Ligado Networks has entered into a cooperation agreement with Topcon Positioning Systems, which it called an “important development” toward building its proposed 5G network. As part of the agreement, Topcon has filed a letter with the FCC urging approval of Ligado’s proposal to modify its spectrum licenses to enable ground-based services on its mid-band spectrum.
“After months of testing, analysis and discussion, we are pleased to have reached a resolution with Topcon that provides a path forward for Ligado and ensures protection of all Topcon GNSS devices,” Ligado Networks CEO Doug Smith said in a statement. “This agreement underscores our ongoing commitment to working collaboratively with companies to find solutions and is further evidence that our planned satellite and ground-based network can peacefully co-exist alongside our spectrum neighbors.”
The agreement with Topcon, a manufacturer of high-precision GNSS devices, marks a significant milestone and a step forward in the process to resolve differences among GNSS device manufacturers over Ligado’s proposed use of spectrum for ground-based wireless services in the L-Band. This is the fifth co-existence agreement between Ligado and a major manufacturer. Ligado has also entered into agreements with Deere & Company, Garmin International Inc., Trimble Navigation Limited, and NovAtel Inc. over the past year.
As in the other arrangements, a key tenet of the agreement with Topcon requires the parties to coordinate on operating parameters and deployment plans as Ligado rolls out its terrestrial network, Ligado said.
Altair Semiconductor, a provider of LTE chipsets, announced its ALT1160 LTE CAT-1 Chipset has successfully completed interoperability testing with the Open Mobile Alliance’s Lightweight M2M (LwM2M) protocol. The test took place at the recent OMA TestFest, where vendors had the opportunity to test the stability of their LwM2M implementations in a multi-vendor environment, while helping to ensure the quality of OMA specifications.

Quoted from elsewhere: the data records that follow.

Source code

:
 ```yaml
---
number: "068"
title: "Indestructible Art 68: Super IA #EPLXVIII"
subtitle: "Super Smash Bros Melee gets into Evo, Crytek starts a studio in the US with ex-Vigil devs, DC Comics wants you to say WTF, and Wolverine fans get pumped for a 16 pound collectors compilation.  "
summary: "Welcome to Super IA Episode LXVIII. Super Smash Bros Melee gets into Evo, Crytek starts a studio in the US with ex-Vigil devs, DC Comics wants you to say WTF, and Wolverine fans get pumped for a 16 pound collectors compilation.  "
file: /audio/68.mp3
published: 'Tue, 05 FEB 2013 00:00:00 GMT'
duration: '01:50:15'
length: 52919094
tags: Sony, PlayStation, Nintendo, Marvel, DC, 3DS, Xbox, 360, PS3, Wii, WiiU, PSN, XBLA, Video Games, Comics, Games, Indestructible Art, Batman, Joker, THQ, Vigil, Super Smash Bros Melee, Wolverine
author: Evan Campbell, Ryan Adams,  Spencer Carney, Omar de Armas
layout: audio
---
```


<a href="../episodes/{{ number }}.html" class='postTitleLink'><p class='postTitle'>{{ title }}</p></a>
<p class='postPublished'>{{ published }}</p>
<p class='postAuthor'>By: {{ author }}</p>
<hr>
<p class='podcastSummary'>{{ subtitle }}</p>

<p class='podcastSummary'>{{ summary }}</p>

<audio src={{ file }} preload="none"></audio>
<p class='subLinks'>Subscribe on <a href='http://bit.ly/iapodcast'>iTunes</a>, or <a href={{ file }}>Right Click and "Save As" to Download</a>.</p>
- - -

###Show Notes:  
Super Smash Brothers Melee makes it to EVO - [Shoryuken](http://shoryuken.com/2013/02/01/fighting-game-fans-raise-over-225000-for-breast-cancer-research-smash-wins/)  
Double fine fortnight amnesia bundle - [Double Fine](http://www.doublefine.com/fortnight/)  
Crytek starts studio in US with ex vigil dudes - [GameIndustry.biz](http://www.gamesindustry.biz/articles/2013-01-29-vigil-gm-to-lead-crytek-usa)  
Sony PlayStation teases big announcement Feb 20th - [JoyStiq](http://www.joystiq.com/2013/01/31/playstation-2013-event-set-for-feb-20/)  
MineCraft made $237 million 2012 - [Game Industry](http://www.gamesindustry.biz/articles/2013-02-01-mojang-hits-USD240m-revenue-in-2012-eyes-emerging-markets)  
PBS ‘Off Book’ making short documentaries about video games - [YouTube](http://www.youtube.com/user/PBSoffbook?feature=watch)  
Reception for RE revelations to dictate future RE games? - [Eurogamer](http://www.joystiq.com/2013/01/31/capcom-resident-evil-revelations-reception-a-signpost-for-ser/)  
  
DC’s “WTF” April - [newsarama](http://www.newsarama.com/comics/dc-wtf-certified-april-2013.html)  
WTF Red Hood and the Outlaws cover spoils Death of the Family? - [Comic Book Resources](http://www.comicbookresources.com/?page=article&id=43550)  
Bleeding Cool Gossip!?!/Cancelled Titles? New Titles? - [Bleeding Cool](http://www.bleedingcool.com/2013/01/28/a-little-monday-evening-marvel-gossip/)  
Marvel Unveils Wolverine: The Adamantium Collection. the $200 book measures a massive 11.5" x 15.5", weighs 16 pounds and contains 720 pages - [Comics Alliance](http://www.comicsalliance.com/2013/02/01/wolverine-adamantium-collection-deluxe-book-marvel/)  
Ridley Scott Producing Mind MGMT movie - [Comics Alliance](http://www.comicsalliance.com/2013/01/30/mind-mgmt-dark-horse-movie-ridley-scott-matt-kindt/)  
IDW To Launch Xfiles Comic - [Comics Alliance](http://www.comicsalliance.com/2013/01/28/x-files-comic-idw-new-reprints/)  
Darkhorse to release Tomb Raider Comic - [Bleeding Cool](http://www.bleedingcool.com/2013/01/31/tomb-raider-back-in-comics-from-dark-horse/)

At TestFest, Altair’s chipset interoperated successfully with all participating LwM2M Servers, including Ericsson, Bosch Software Innovations, Nokia, ETRI, IOTEROP, and AVSystem, and passed all tests as defined by OMA.
Appthority, a provider of enterprise mobile threat protection, this week published research that found only three percent of the top iOS apps installed on enterprise devices worldwide are already using security specifications in Apple’s App Transport Security (ATS) data encryption requirements, which are due to go into effect on January 1, 2017. Existing apps that don’t comply with the ATS mandate won’t be removed from the App Store, Appthority said, but new apps and updates to existing apps must implement ATS by January 1 in order to be approved for inclusion.
“Although Apple’s ATS encryption requirements go into effect in just a few weeks, Appthority researchers found that the majority of apps in the enterprise don’t fully utilize the best practices encryption standard, which should be a concern to enterprises,” Appthority Vice President of Engineering Robbie Forkish said. “The new ATS mandate only applies to new submissions to the App Store, and Apple will be allowing exceptions to ATS, so, while the requirement should strengthen data security there will still be iOS apps not using data encryption in enterprise environments, even after January 1. For this reason, it’s incredibly important that businesses have visibility into, and management of, the risks related to apps with these exceptions, as they can put enterprise data at risk.”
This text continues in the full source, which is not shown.